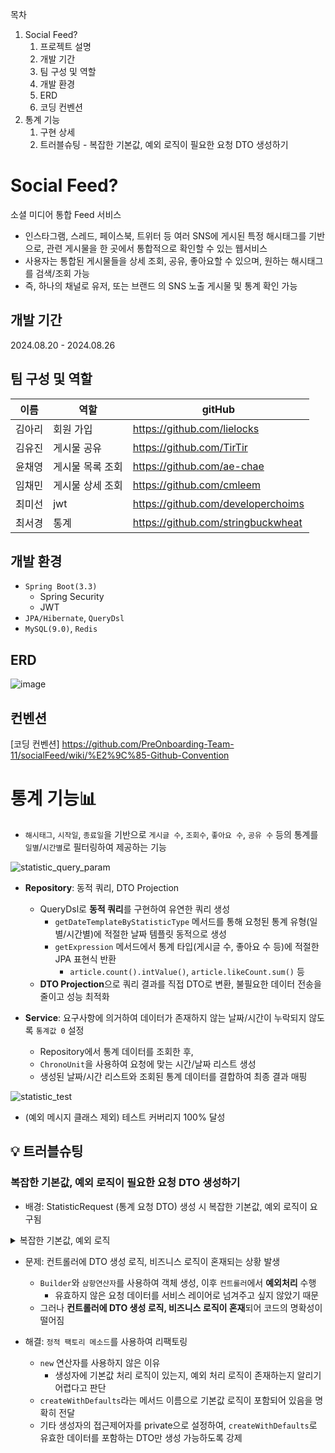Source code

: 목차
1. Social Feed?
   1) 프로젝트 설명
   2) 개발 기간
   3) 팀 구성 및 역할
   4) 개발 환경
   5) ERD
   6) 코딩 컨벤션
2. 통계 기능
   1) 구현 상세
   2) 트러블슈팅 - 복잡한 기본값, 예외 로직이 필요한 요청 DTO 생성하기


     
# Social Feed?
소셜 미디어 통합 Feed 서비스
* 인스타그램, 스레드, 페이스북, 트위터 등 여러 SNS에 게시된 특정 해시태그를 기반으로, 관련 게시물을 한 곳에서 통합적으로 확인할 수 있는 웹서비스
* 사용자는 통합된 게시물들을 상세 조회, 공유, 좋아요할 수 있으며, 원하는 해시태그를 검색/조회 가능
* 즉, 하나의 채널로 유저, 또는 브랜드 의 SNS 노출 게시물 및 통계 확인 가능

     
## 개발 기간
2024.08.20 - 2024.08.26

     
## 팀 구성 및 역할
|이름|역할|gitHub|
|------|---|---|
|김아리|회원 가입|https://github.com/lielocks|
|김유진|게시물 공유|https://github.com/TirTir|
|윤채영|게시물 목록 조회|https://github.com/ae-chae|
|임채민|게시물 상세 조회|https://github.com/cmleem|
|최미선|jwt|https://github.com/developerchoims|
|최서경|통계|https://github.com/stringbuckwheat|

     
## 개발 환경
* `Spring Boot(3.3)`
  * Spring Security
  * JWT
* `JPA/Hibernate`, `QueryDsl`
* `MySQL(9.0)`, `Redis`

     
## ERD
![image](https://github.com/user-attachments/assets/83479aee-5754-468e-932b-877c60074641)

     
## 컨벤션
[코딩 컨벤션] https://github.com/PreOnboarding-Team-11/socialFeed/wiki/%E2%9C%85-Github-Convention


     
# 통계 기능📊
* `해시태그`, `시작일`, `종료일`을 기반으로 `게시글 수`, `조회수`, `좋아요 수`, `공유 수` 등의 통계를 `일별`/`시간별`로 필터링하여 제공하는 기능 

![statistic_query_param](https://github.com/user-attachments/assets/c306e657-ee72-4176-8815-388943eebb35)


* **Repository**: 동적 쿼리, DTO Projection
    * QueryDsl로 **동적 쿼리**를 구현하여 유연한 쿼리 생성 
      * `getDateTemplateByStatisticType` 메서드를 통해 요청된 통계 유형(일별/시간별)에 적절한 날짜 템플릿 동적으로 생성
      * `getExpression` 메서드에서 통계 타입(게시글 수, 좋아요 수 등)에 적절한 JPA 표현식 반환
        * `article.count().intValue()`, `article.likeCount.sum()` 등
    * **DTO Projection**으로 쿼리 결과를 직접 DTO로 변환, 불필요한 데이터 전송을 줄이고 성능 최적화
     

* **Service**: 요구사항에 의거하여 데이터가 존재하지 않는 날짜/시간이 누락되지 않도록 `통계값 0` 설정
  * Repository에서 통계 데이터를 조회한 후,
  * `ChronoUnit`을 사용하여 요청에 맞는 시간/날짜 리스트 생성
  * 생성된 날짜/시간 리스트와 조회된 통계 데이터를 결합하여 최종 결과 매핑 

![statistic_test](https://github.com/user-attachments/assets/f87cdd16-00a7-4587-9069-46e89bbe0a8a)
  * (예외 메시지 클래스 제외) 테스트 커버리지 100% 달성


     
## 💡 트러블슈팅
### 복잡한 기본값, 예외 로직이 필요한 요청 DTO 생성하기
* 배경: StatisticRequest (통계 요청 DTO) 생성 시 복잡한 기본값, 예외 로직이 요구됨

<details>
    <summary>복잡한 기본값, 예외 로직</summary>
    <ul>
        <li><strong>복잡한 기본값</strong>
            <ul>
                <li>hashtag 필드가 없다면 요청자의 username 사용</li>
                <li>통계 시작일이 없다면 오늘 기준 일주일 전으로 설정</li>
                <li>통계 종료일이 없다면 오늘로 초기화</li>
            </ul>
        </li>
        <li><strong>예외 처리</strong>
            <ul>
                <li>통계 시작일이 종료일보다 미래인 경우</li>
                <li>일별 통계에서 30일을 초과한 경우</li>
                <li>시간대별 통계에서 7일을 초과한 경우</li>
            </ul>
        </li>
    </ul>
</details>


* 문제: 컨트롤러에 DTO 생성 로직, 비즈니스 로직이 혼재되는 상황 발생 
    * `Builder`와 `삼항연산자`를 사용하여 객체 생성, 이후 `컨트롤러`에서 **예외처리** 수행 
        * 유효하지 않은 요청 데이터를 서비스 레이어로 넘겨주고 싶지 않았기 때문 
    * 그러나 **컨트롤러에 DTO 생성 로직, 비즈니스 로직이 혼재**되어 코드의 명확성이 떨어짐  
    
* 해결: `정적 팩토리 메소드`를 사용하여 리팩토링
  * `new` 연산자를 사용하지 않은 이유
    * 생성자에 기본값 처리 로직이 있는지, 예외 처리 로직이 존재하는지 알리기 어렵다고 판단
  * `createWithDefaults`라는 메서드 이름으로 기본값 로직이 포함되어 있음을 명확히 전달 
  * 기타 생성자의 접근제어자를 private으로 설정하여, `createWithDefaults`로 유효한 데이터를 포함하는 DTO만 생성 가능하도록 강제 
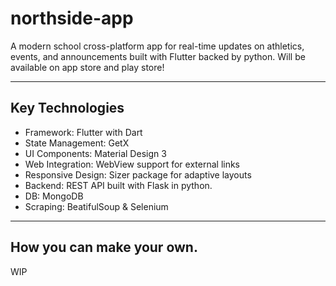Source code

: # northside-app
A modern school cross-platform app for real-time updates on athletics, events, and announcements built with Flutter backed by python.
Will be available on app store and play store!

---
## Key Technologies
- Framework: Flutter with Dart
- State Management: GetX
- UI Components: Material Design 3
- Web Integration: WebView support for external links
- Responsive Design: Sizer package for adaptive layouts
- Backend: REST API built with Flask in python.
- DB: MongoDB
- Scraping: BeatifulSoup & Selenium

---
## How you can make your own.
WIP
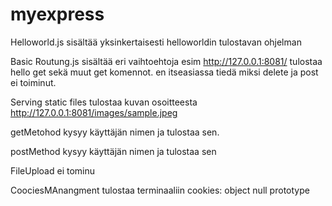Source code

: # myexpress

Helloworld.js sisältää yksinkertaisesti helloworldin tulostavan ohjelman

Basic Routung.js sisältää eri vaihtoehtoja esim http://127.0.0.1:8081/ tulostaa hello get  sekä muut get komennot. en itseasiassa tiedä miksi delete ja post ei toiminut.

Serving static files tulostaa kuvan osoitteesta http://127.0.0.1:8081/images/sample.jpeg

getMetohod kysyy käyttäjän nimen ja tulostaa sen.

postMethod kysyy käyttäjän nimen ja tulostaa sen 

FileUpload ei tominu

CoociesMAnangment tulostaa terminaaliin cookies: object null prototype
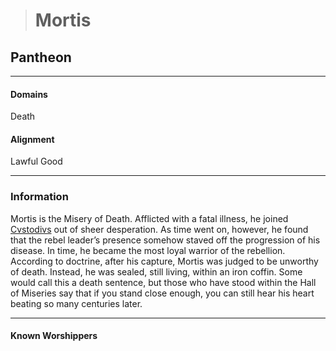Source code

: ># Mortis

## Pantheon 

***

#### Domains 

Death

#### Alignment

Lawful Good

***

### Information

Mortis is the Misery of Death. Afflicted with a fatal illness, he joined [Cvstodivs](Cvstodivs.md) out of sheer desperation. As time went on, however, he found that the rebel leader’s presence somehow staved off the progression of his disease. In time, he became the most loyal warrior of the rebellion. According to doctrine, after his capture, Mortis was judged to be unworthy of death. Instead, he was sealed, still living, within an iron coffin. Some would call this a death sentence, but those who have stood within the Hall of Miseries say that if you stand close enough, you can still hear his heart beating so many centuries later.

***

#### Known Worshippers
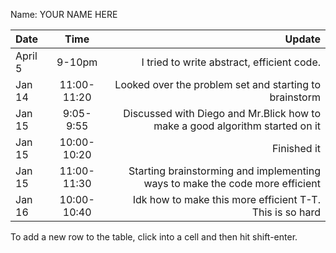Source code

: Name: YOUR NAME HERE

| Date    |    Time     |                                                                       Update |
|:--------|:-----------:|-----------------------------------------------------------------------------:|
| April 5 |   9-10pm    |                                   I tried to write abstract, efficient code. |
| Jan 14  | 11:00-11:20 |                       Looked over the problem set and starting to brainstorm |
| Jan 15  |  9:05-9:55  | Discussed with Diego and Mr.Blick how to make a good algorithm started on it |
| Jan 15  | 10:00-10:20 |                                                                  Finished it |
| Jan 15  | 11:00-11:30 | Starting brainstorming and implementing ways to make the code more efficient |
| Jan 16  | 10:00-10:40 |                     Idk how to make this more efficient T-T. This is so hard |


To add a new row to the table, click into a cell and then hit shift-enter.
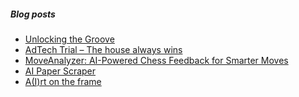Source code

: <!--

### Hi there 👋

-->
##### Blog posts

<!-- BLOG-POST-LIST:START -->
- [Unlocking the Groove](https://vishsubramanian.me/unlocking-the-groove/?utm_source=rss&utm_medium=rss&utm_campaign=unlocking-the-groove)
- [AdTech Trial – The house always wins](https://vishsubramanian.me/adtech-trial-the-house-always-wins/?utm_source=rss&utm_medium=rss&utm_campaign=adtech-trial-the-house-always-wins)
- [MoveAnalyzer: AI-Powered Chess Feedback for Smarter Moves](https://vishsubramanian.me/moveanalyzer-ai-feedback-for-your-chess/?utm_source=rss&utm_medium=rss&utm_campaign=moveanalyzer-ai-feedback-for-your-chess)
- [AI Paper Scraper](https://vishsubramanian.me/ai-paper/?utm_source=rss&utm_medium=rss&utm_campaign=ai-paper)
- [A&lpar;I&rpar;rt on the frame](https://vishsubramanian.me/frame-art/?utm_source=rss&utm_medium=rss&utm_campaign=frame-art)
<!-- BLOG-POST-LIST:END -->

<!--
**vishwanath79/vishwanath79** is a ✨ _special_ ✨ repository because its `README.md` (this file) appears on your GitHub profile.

Your goal:
Look through the listing above and count the lines where the string "Flutter" appears. Report the number only.

Response to this task:
2